Relative psychological/mental wellbeing
Mental health is a critical indicator of wellbeing in later life. This indicator measures self-assessed mental wellbeing and supplements the healthy life expectancy indicator which relies on physical health only.
Share of people over 50 who answered "yes" to the question: "Do you feel your life has an important purpose or meaning?" Expressed as the percentage of people aged 50+ who answered "yes" to this question divided by the percentage of people aged 35-49 who answered "yes".
This indicator measures older people's access to the labour market and therefore their ability to supplement pension income with wages, and their access to work-related support networks.
Thus, employment rate is used as a proxy for the economic empowerment of older people.
Percentage of the population aged 55-64 that are employed.
Key competencies in the form of knowledge, skills and attitudes improve quality of life in older age. Education is a proxy of lifetime accumulation of skills and competencies that shows the social and human capital potential inherent among older people.
Percentage of the population aged 60+ with secondary or higher education.
This indicator measures the perceived support available from relatives or friends.
Percentage of people aged 50+ who responded "yes" to the survey question: "If you were in trouble, do you have relatives or friends you can count on to help you whenever you need them, or not?"
This indicator measures how safe people feel in their neighbourhood.
Percentage of people aged 50+ who responded "yes" to the survey question: "Do you feel safe walking alone at night in the city or area where you live?"
This indicator measures how much control older people feel they have over their life.

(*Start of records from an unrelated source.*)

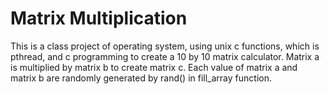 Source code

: # Matrix Multiplication
This is a class project of operating system, using unix c functions, which is pthread, and c programming to create a 10 by 10 matrix calculator. Matrix a is multiplied by matrix b to create matrix c. Each value of matrix a and matrix b are randomly generated by rand() in fill_array function. 
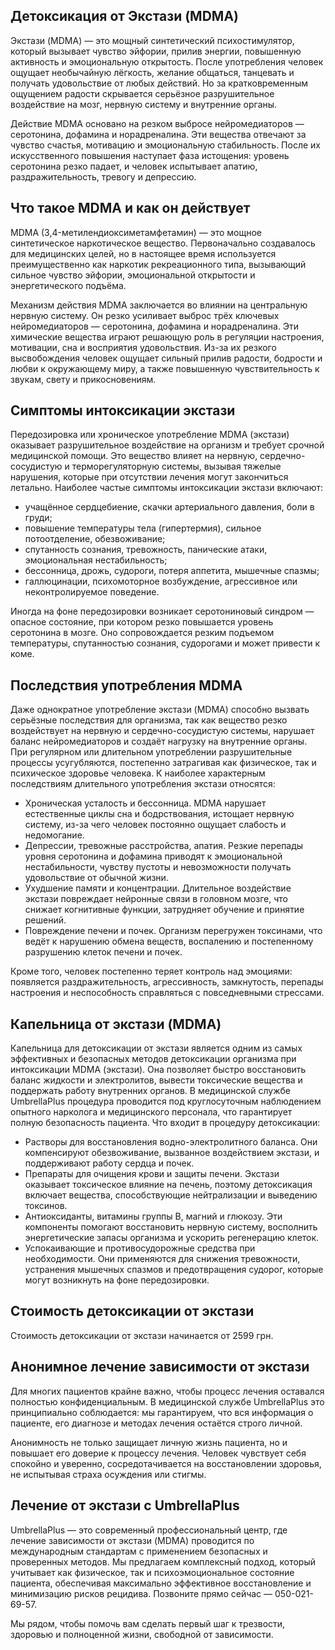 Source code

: 
## Детоксикация от Экстази (MDMA)

Экстази (MDMA) — это мощный синтетический психостимулятор, который вызывает чувство эйфории, прилив энергии, повышенную активность и эмоциональную открытость. После употребления человек ощущает необычайную лёгкость, желание общаться, танцевать и получать удовольствие от любых действий. Но за кратковременным ощущением радости скрывается серьёзное разрушительное воздействие на мозг, нервную систему и внутренние органы.

Действие MDMA основано на резком выбросе нейромедиаторов — серотонина, дофамина и норадреналина. Эти вещества отвечают за чувство счастья, мотивацию и эмоциональную стабильность. После их искусственного повышения наступает фаза истощения: уровень серотонина резко падает, и человек испытывает апатию, раздражительность, тревогу и депрессию.

## Что такое MDMA и как он действует

MDMA (3,4-метилендиоксиметамфетамин) — это мощное синтетическое наркотическое вещество. Первоначально создавалось для медицинских целей, но в настоящее время используется преимущественно как наркотик рекреационного типа, вызывающий сильное чувство эйфории, эмоциональной открытости и энергетического подъёма.

Механизм действия MDMA заключается во влиянии на центральную нервную систему. Он резко усиливает выброс трёх ключевых нейромедиаторов — серотонина, дофамина и норадреналина. Эти химические вещества играют решающую роль в регуляции настроения, мотивации, сна и восприятия удовольствия. Из-за их резкого высвобождения человек ощущает сильный прилив радости, бодрости и любви к окружающему миру, а также повышенную чувствительность к звукам, свету и прикосновениям.

## Симптомы интоксикации экстази

Передозировка или хроническое употребление MDMA (экстази) оказывает разрушительное воздействие на организм и требует срочной медицинской помощи. Это вещество влияет на нервную, сердечно-сосудистую и терморегуляторную системы, вызывая тяжелые нарушения, которые при отсутствии лечения могут закончиться летально. Наиболее частые симптомы интоксикации экстази включают:

* учащённое сердцебиение, скачки артериального давления, боли в груди;
* повышение температуры тела (гипертермия), сильное потоотделение, обезвоживание;
* спутанность сознания, тревожность, панические атаки, эмоциональная нестабильность;
* бессонница, дрожь, судороги, потеря аппетита, мышечные спазмы;
* галлюцинации, психомоторное возбуждение, агрессивное или неконтролируемое поведение.

Иногда на фоне передозировки возникает серотониновый синдром — опасное состояние, при котором резко повышается уровень серотонина в мозге. Оно сопровождается резким подъемом температуры, спутанностью сознания, судорогами и может привести к коме.

## Последствия употребления MDMA

Даже однократное употребление экстази (MDMA) способно вызвать серьёзные последствия для организма, так как вещество резко воздействует на нервную и сердечно-сосудистую системы, нарушает баланс нейромедиаторов и создаёт нагрузку на внутренние органы. При регулярном или длительном употреблении разрушительные процессы усугубляются, постепенно затрагивая как физическое, так и психическое здоровье человека. К наиболее характерным последствиям длительного употребления экстази относятся:

* Хроническая усталость и бессонница. MDMA нарушает естественные циклы сна и бодрствования, истощает нервную систему, из-за чего человек постоянно ощущает слабость и недомогание.
* Депрессии, тревожные расстройства, апатия. Резкие перепады уровня серотонина и дофамина приводят к эмоциональной нестабильности, чувству пустоты и невозможности получать удовольствие от обычной жизни.
* Ухудшение памяти и концентрации. Длительное воздействие экстази повреждает нейронные связи в головном мозге, что снижает когнитивные функции, затрудняет обучение и принятие решений.
* Повреждение печени и почек. Организм перегружен токсинами, что ведёт к нарушению обмена веществ, воспалению и постепенному разрушению клеток печени и почек.

Кроме того, человек постепенно теряет контроль над эмоциями: появляется раздражительность, агрессивность, замкнутость, перепады настроения и неспособность справляться с повседневными стрессами.

## Капельница от экстази (MDMA)

Капельница для детоксикации от экстази является одним из самых эффективных и безопасных методов детоксикации организма при интоксикации MDMA (экстази). Она позволяет быстро восстановить баланс жидкости и электролитов, вывести токсические вещества и поддержать работу внутренних органов. В медицинской службе UmbrellaPlus процедура проводится под круглосуточным наблюдением опытного нарколога и медицинского персонала, что гарантирует полную безопасность пациента. Что входит в процедуру детоксикации:

* Растворы для восстановления водно-электролитного баланса. Они компенсируют обезвоживание, вызванное воздействием экстази, и поддерживают работу сердца и почек.
* Препараты для очищения крови и защиты печени. Экстази оказывает токсическое влияние на печень, поэтому детоксикация включает вещества, способствующие нейтрализации и выведению токсинов.
* Антиоксиданты, витамины группы B, магний и глюкозу. Эти компоненты помогают восстановить нервную систему, восполнить энергетические запасы организма и ускорить регенерацию клеток.
* Успокаивающие и противосудорожные средства при необходимости. Они применяются для снижения тревожности, устранения мышечных спазмов и предотвращения судорог, которые могут возникнуть на фоне передозировки.

## Стоимость детоксикации от экстази

Стоимость детоксикации от экстази начинается от 2599 грн.

## Анонимное лечение зависимости от экстази

Для многих пациентов крайне важно, чтобы процесс лечения оставался полностью конфиденциальным. В медицинской службе UmbrellaPlus это принципиально соблюдается: мы гарантируем, что вся информация о пациенте, его диагнозе и методах лечения остаётся строго личной.

Анонимность не только защищает личную жизнь пациента, но и повышает его доверие к процессу лечения. Человек чувствует себя спокойно и уверенно, сосредотачивается на восстановлении здоровья, не испытывая страха осуждения или стигмы.

## Лечение от экстази с UmbrellaPlus

UmbrellaPlus — это современный профессиональный центр, где лечение зависимости от экстази (MDMA) проводится по международным стандартам с применением безопасных и проверенных методов. Мы предлагаем комплексный подход, который учитывает как физическое, так и психоэмоциональное состояние пациента, обеспечивая максимально эффективное восстановление и минимизацию рисков рецидива. Позвоните прямо сейчас — 050-021-69-57.

Мы рядом, чтобы помочь вам сделать первый шаг к трезвости, здоровью и полноценной жизни, свободной от зависимости.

Percentage of people aged 50+ who provided a positive response to the survey question: "In this country, are you satisfied or dissatisfied with your freedom to choose what you do with your life?"
Access to public transport
This indicator measures access to and quality of public transport which is key to older people's quality of life, enabling them to access services (health, shops) and friends and family.
Percentage of people aged 50+ who provided a positive response to the survey question: "In the city or area where you live, are you satisfied or dissatisfied with the public transportation systems?"
Life expectancy is the average number of years of life remaining to a person at a particular age based on a given set of age-specific death rates. Life expectancy is calculated using a mathematical tool called a "life table".
The World Health Organization (WHO) regularly updates its life tables for Member States, to take account of new data on levels of child and adult mortality and revises its series of life tables for each Member State for years starting from 1990.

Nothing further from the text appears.